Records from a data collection

────────

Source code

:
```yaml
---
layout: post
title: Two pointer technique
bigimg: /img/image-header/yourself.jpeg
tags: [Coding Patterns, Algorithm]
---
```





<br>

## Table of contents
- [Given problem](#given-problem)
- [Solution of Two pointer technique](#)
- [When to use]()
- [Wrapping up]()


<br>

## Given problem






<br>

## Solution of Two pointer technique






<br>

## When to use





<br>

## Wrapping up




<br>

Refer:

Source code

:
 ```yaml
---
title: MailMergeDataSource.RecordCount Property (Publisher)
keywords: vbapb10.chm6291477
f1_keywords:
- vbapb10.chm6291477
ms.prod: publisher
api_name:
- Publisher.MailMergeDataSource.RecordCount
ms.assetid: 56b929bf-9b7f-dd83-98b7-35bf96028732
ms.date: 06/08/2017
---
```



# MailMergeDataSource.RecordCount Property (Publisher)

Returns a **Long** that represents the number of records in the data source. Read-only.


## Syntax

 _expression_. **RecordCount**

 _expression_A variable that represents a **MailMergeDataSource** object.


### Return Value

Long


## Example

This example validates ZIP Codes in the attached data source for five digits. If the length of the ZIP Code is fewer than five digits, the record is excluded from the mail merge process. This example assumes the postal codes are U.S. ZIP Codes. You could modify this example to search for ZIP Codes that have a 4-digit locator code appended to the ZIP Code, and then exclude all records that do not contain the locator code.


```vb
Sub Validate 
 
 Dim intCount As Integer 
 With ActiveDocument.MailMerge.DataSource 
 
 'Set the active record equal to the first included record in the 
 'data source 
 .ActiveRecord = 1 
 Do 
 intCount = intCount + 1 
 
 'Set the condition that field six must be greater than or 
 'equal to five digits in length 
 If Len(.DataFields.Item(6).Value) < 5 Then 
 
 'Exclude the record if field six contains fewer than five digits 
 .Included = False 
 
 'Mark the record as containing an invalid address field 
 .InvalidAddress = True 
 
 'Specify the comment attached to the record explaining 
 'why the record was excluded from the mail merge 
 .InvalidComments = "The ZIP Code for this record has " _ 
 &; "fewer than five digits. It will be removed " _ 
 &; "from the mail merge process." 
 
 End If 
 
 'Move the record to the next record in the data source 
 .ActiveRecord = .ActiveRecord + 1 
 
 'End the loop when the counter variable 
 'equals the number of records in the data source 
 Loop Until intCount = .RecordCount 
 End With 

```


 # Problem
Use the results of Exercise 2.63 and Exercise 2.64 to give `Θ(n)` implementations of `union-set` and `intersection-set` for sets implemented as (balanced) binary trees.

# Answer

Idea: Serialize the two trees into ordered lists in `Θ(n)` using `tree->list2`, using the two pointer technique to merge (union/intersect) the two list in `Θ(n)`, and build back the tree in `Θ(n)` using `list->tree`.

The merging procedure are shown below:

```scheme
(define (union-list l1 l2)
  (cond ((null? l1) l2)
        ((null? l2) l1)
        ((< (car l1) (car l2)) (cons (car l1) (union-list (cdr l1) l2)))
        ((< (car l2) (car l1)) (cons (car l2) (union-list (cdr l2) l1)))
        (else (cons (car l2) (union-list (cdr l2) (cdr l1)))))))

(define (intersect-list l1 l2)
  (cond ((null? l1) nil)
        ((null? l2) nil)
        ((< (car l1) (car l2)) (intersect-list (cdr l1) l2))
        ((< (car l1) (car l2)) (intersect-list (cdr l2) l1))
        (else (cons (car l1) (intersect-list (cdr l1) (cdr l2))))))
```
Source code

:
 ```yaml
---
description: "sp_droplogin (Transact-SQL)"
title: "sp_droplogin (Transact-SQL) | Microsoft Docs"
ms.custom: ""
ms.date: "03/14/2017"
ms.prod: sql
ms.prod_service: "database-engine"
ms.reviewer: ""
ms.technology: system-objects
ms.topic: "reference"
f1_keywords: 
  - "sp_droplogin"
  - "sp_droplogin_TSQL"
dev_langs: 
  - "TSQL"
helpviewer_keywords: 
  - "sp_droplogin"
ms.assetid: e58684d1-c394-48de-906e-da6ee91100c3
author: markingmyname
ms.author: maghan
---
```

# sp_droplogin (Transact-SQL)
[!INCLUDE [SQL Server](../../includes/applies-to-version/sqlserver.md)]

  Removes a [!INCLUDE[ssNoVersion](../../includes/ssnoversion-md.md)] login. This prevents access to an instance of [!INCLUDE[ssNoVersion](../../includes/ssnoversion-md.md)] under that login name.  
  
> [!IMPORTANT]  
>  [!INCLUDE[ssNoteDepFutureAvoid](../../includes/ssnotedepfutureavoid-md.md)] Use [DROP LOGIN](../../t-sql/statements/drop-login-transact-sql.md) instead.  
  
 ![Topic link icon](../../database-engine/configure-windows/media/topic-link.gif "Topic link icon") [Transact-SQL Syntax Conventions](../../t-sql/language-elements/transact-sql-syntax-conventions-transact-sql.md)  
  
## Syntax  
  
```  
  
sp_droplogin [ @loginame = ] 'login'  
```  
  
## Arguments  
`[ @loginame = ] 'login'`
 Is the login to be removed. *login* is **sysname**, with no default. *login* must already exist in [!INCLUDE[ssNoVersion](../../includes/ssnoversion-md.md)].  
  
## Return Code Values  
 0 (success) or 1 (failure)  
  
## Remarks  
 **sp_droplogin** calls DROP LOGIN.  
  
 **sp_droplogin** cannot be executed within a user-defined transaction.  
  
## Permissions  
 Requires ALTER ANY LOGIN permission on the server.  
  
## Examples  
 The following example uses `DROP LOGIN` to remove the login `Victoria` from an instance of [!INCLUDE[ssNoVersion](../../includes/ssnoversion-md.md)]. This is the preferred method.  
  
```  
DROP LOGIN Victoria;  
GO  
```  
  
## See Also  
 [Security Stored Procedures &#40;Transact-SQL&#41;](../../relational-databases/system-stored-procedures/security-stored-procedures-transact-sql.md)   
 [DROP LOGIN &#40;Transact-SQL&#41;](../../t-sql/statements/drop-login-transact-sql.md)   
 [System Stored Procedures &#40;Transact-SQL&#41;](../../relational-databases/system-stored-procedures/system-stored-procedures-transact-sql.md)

────────

■ Task prompt:
Print the line with "## Permissions" and every line after it in the entries above, exactly as written. Leave out all other lines.

■ Solution:
## Permissions  
 Requires ALTER ANY LOGIN permission on the server.  
  
## Examples  
 The following example uses `DROP LOGIN` to remove the login `Victoria` from an instance of [!INCLUDE[ssNoVersion](../../includes/ssnoversion-md.md)]. This is the preferred method.  
  
```  
DROP LOGIN Victoria;  
GO  
```  
  
## See Also  
 [Security Stored Procedures &#40;Transact-SQL&#41;](../../relational-databases/system-stored-procedures/security-stored-procedures-transact-sql.md)   
 [DROP LOGIN &#40;Transact-SQL&#41;](../../t-sql/statements/drop-login-transact-sql.md)   
 [System Stored Procedures &#40;Transact-SQL&#41;](../../relational-databases/system-stored-procedures/system-stored-procedures-transact-sql.md)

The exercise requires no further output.